Supplied material START

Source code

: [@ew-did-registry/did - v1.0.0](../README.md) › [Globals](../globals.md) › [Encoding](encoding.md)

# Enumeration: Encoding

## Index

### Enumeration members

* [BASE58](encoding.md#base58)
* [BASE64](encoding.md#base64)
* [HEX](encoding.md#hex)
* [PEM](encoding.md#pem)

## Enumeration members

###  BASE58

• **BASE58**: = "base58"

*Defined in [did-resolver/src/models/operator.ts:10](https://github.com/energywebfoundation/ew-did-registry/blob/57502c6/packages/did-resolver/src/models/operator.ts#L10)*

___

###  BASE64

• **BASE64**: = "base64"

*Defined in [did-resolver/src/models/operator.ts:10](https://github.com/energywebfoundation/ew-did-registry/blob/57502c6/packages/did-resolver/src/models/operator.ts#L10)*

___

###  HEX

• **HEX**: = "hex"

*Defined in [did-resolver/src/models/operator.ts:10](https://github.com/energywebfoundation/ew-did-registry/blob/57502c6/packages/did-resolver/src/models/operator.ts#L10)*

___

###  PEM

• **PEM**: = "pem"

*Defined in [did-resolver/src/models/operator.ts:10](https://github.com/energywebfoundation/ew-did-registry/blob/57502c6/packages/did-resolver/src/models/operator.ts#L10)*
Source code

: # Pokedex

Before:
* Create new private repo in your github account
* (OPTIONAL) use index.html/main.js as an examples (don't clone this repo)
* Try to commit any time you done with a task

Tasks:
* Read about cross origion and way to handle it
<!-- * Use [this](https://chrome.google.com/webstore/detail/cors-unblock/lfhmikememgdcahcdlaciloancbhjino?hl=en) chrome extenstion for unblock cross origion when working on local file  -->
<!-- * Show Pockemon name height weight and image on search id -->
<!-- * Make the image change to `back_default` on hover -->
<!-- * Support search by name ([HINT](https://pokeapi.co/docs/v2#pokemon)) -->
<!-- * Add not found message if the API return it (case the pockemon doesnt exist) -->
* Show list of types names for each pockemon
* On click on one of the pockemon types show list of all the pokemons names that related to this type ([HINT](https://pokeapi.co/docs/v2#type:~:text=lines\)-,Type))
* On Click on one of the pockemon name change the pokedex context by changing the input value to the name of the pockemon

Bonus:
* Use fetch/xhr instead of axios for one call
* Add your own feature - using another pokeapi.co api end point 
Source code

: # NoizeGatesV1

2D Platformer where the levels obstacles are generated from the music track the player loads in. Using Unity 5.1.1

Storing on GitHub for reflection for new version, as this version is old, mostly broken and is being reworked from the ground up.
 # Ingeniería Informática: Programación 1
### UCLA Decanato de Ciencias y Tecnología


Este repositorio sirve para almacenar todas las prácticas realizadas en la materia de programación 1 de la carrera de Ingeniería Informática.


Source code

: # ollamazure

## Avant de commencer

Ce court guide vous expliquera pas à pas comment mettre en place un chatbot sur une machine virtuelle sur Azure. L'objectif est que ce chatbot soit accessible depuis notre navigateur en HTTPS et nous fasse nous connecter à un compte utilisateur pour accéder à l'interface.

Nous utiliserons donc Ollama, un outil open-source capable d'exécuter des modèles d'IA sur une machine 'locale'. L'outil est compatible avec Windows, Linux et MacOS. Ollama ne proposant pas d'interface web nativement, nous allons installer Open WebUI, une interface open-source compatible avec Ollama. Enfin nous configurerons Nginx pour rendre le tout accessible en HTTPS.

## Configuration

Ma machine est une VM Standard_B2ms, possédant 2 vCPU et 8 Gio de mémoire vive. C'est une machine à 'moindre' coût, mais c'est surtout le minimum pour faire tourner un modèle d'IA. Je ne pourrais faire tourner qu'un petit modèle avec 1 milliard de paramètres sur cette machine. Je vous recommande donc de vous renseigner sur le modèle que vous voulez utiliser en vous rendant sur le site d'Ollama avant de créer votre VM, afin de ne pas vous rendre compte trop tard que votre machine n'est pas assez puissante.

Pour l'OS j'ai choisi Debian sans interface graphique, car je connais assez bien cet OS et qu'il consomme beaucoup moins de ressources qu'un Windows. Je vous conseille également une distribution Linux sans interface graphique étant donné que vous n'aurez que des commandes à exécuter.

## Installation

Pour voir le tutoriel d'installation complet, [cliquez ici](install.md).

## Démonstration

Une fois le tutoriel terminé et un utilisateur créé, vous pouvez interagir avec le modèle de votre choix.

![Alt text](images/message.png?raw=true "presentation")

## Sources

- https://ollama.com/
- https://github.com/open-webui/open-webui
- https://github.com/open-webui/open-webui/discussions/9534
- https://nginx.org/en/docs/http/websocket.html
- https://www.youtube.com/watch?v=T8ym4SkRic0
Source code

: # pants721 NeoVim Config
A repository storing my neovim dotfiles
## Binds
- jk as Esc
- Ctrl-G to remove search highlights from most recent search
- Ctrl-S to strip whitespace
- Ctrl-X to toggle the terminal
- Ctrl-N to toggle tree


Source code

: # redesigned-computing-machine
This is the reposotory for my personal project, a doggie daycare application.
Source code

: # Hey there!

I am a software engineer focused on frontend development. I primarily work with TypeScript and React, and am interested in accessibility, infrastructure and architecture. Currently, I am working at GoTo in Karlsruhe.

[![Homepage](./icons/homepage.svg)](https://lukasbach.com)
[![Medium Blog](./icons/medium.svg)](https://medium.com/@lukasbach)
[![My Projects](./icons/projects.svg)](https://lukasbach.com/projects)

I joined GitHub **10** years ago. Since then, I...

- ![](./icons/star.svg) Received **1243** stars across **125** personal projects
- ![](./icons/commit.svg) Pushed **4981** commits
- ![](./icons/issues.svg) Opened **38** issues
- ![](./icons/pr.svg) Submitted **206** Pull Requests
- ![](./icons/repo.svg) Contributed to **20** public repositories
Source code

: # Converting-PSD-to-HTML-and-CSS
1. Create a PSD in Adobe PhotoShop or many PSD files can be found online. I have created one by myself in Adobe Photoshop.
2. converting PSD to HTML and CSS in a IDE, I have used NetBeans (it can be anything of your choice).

Supplied material END

_Directions for this task_. Give again each line of the listing above, keeping every word the same.

_Output_.
Source code

: [@ew-did-registry/did - v1.0.0](../README.md) › [Globals](../globals.md) › [Encoding](encoding.md)

# Enumeration: Encoding

## Index

### Enumeration members

* [BASE58](encoding.md#base58)
* [BASE64](encoding.md#base64)
* [HEX](encoding.md#hex)
* [PEM](encoding.md#pem)

## Enumeration members

###  BASE58

• **BASE58**: = "base58"

*Defined in [did-resolver/src/models/operator.ts:10](https://github.com/energywebfoundation/ew-did-registry/blob/57502c6/packages/did-resolver/src/models/operator.ts#L10)*

___

###  BASE64

• **BASE64**: = "base64"

*Defined in [did-resolver/src/models/operator.ts:10](https://github.com/energywebfoundation/ew-did-registry/blob/57502c6/packages/did-resolver/src/models/operator.ts#L10)*

___

###  HEX

• **HEX**: = "hex"

*Defined in [did-resolver/src/models/operator.ts:10](https://github.com/energywebfoundation/ew-did-registry/blob/57502c6/packages/did-resolver/src/models/operator.ts#L10)*

___

###  PEM

• **PEM**: = "pem"

*Defined in [did-resolver/src/models/operator.ts:10](https://github.com/energywebfoundation/ew-did-registry/blob/57502c6/packages/did-resolver/src/models/operator.ts#L10)*
Source code

: # Pokedex

Before:
* Create new private repo in your github account
* (OPTIONAL) use index.html/main.js as an examples (don't clone this repo)
* Try to commit any time you done with a task

Tasks:
* Read about cross origion and way to handle it
<!-- * Use [this](https://chrome.google.com/webstore/detail/cors-unblock/lfhmikememgdcahcdlaciloancbhjino?hl=en) chrome extenstion for unblock cross origion when working on local file  -->
<!-- * Show Pockemon name height weight and image on search id -->
<!-- * Make the image change to `back_default` on hover -->
<!-- * Support search by name ([HINT](https://pokeapi.co/docs/v2#pokemon)) -->
<!-- * Add not found message if the API return it (case the pockemon doesnt exist) -->
* Show list of types names for each pockemon
* On click on one of the pockemon types show list of all the pokemons names that related to this type ([HINT](https://pokeapi.co/docs/v2#type:~:text=lines\)-,Type))
* On Click on one of the pockemon name change the pokedex context by changing the input value to the name of the pockemon

Bonus:
* Use fetch/xhr instead of axios for one call
* Add your own feature - using another pokeapi.co api end point 
Source code

: # NoizeGatesV1

2D Platformer where the levels obstacles are generated from the music track the player loads in. Using Unity 5.1.1

Storing on GitHub for reflection for new version, as this version is old, mostly broken and is being reworked from the ground up.
 # Ingeniería Informática: Programación 1
### UCLA Decanato de Ciencias y Tecnología


Este repositorio sirve para almacenar todas las prácticas realizadas en la materia de programación 1 de la carrera de Ingeniería Informática.


Source code

: # ollamazure

## Avant de commencer

Ce court guide vous expliquera pas à pas comment mettre en place un chatbot sur une machine virtuelle sur Azure. L'objectif est que ce chatbot soit accessible depuis notre navigateur en HTTPS et nous fasse nous connecter à un compte utilisateur pour accéder à l'interface.

Nous utiliserons donc Ollama, un outil open-source capable d'exécuter des modèles d'IA sur une machine 'locale'. L'outil est compatible avec Windows, Linux et MacOS. Ollama ne proposant pas d'interface web nativement, nous allons installer Open WebUI, une interface open-source compatible avec Ollama. Enfin nous configurerons Nginx pour rendre le tout accessible en HTTPS.

## Configuration

Ma machine est une VM Standard_B2ms, possédant 2 vCPU et 8 Gio de mémoire vive. C'est une machine à 'moindre' coût, mais c'est surtout le minimum pour faire tourner un modèle d'IA. Je ne pourrais faire tourner qu'un petit modèle avec 1 milliard de paramètres sur cette machine. Je vous recommande donc de vous renseigner sur le modèle que vous voulez utiliser en vous rendant sur le site d'Ollama avant de créer votre VM, afin de ne pas vous rendre compte trop tard que votre machine n'est pas assez puissante.

Pour l'OS j'ai choisi Debian sans interface graphique, car je connais assez bien cet OS et qu'il consomme beaucoup moins de ressources qu'un Windows. Je vous conseille également une distribution Linux sans interface graphique étant donné que vous n'aurez que des commandes à exécuter.

## Installation

Pour voir le tutoriel d'installation complet, [cliquez ici](install.md).

## Démonstration

Une fois le tutoriel terminé et un utilisateur créé, vous pouvez interagir avec le modèle de votre choix.

![Alt text](images/message.png?raw=true "presentation")

## Sources

- https://ollama.com/
- https://github.com/open-webui/open-webui
- https://github.com/open-webui/open-webui/discussions/9534
- https://nginx.org/en/docs/http/websocket.html
- https://www.youtube.com/watch?v=T8ym4SkRic0
Source code

: # pants721 NeoVim Config
A repository storing my neovim dotfiles
## Binds
- jk as Esc
- Ctrl-G to remove search highlights from most recent search
- Ctrl-S to strip whitespace
- Ctrl-X to toggle the terminal
- Ctrl-N to toggle tree


Source code

: # redesigned-computing-machine
This is the reposotory for my personal project, a doggie daycare application.
Source code

: # Hey there!

I am a software engineer focused on frontend development. I primarily work with TypeScript and React, and am interested in accessibility, infrastructure and architecture. Currently, I am working at GoTo in Karlsruhe.

[![Homepage](./icons/homepage.svg)](https://lukasbach.com)
[![Medium Blog](./icons/medium.svg)](https://medium.com/@lukasbach)
[![My Projects](./icons/projects.svg)](https://lukasbach.com/projects)

I joined GitHub **10** years ago. Since then, I...

- ![](./icons/star.svg) Received **1243** stars across **125** personal projects
- ![](./icons/commit.svg) Pushed **4981** commits
- ![](./icons/issues.svg) Opened **38** issues
- ![](./icons/pr.svg) Submitted **206** Pull Requests
- ![](./icons/repo.svg) Contributed to **20** public repositories
Source code

: # Converting-PSD-to-HTML-and-CSS
1. Create a PSD in Adobe PhotoShop or many PSD files can be found online. I have created one by myself in Adobe Photoshop.
2. converting PSD to HTML and CSS in a IDE, I have used NetBeans (it can be anything of your choice).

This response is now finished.